TASK TO COMPLETE - Would you repeat each line below precisely as it stands?

##### SOURCE MATERIAL

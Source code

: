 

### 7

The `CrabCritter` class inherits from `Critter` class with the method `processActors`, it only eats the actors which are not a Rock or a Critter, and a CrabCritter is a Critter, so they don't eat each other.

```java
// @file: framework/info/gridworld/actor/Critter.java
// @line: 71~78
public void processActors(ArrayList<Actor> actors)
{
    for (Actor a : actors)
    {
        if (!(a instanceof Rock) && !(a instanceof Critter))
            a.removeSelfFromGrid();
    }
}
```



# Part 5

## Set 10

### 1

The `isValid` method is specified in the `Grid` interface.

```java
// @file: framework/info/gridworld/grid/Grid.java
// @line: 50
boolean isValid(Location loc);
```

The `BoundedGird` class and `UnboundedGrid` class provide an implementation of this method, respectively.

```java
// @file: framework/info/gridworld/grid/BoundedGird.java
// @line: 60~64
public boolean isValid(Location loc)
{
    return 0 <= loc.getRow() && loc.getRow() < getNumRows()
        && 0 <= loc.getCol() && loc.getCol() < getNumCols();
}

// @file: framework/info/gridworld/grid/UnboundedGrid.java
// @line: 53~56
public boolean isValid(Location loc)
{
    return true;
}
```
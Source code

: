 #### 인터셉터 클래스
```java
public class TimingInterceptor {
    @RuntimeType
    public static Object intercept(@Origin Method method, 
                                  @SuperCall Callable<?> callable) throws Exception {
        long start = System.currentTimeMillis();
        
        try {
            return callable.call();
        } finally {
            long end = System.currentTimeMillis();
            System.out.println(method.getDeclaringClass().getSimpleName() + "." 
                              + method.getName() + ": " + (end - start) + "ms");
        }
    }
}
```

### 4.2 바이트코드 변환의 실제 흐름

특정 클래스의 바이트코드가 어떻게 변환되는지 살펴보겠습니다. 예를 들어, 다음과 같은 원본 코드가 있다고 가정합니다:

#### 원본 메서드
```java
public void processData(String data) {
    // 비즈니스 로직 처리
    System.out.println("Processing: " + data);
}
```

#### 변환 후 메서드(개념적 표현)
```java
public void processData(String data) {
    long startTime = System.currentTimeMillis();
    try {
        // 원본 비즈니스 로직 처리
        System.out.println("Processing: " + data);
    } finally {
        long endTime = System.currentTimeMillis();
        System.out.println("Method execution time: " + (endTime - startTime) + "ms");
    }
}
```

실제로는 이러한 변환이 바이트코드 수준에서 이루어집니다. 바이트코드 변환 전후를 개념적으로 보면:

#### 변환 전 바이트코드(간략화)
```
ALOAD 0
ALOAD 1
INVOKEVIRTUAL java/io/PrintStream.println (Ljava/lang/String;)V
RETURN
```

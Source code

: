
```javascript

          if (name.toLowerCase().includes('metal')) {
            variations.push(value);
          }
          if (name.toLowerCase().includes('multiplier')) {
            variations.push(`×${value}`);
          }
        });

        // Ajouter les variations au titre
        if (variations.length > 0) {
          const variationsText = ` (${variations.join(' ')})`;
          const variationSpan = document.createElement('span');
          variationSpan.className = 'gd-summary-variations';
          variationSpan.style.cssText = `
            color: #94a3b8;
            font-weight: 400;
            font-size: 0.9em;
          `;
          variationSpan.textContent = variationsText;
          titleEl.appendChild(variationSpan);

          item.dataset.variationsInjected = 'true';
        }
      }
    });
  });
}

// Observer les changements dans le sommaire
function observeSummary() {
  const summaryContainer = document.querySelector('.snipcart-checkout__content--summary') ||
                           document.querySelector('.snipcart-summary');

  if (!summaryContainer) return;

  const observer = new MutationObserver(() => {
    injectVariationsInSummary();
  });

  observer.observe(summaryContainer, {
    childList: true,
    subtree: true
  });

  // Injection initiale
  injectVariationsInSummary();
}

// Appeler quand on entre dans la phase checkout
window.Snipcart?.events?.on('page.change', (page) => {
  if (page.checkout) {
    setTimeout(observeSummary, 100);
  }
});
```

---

##########

REPLY TO THE EXERCISE -
Source code

: 

### 7

The `CrabCritter` class inherits from `Critter` class with the method `processActors`, it only eats the actors which are not a Rock or a Critter, and a CrabCritter is a Critter, so they don't eat each other.

```java
// @file: framework/info/gridworld/actor/Critter.java
// @line: 71~78
public void processActors(ArrayList<Actor> actors)
{
    for (Actor a : actors)
    {
        if (!(a instanceof Rock) && !(a instanceof Critter))
            a.removeSelfFromGrid();
    }
}
```



# Part 5

## Set 10

### 1

The `isValid` method is specified in the `Grid` interface.

```java
// @file: framework/info/gridworld/grid/Grid.java
// @line: 50
boolean isValid(Location loc);
```

The `BoundedGird` class and `UnboundedGrid` class provide an implementation of this method, respectively.

```java
// @file: framework/info/gridworld/grid/BoundedGird.java
// @line: 60~64
public boolean isValid(Location loc)
{
    return 0 <= loc.getRow() && loc.getRow() < getNumRows()
        && 0 <= loc.getCol() && loc.getCol() < getNumCols();
}

// @file: framework/info/gridworld/grid/UnboundedGrid.java
// @line: 53~56
public boolean isValid(Location loc)
{
    return true;
}
```
Source code

: #### 인터셉터 클래스
```java
public class TimingInterceptor {
    @RuntimeType
    public static Object intercept(@Origin Method method, 
                                  @SuperCall Callable<?> callable) throws Exception {
        long start = System.currentTimeMillis();
        
        try {
            return callable.call();
        } finally {
            long end = System.currentTimeMillis();
            System.out.println(method.getDeclaringClass().getSimpleName() + "." 
                              + method.getName() + ": " + (end - start) + "ms");
        }
    }
}
```

### 4.2 바이트코드 변환의 실제 흐름

특정 클래스의 바이트코드가 어떻게 변환되는지 살펴보겠습니다. 예를 들어, 다음과 같은 원본 코드가 있다고 가정합니다:

#### 원본 메서드
```java
public void processData(String data) {
    // 비즈니스 로직 처리
    System.out.println("Processing: " + data);
}
```

#### 변환 후 메서드(개념적 표현)
```java
public void processData(String data) {
    long startTime = System.currentTimeMillis();
    try {
        // 원본 비즈니스 로직 처리
        System.out.println("Processing: " + data);
    } finally {
        long endTime = System.currentTimeMillis();
        System.out.println("Method execution time: " + (endTime - startTime) + "ms");
    }
}
```

실제로는 이러한 변환이 바이트코드 수준에서 이루어집니다. 바이트코드 변환 전후를 개념적으로 보면:

#### 변환 전 바이트코드(간략화)
```
ALOAD 0
ALOAD 1
INVOKEVIRTUAL java/io/PrintStream.println (Ljava/lang/String;)V
RETURN
```

Source code

:
```javascript

          if (name.toLowerCase().includes('metal')) {
            variations.push(value);
          }
          if (name.toLowerCase().includes('multiplier')) {
            variations.push(`×${value}`);
          }
        });

        // Ajouter les variations au titre
        if (variations.length > 0) {
          const variationsText = ` (${variations.join(' ')})`;
          const variationSpan = document.createElement('span');
          variationSpan.className = 'gd-summary-variations';
          variationSpan.style.cssText = `
            color: #94a3b8;
            font-weight: 400;
            font-size: 0.9em;
          `;
          variationSpan.textContent = variationsText;
          titleEl.appendChild(variationSpan);

          item.dataset.variationsInjected = 'true';
        }
      }
    });
  });
}

// Observer les changements dans le sommaire
function observeSummary() {
  const summaryContainer = document.querySelector('.snipcart-checkout__content--summary') ||
                           document.querySelector('.snipcart-summary');

  if (!summaryContainer) return;

  const observer = new MutationObserver(() => {
    injectVariationsInSummary();
  });

  observer.observe(summaryContainer, {
    childList: true,
    subtree: true
  });

  // Injection initiale
  injectVariationsInSummary();
}

// Appeler quand on entre dans la phase checkout
window.Snipcart?.events?.on('page.change', (page) => {
  if (page.checkout) {
    setTimeout(observeSummary, 100);
  }
});
```

---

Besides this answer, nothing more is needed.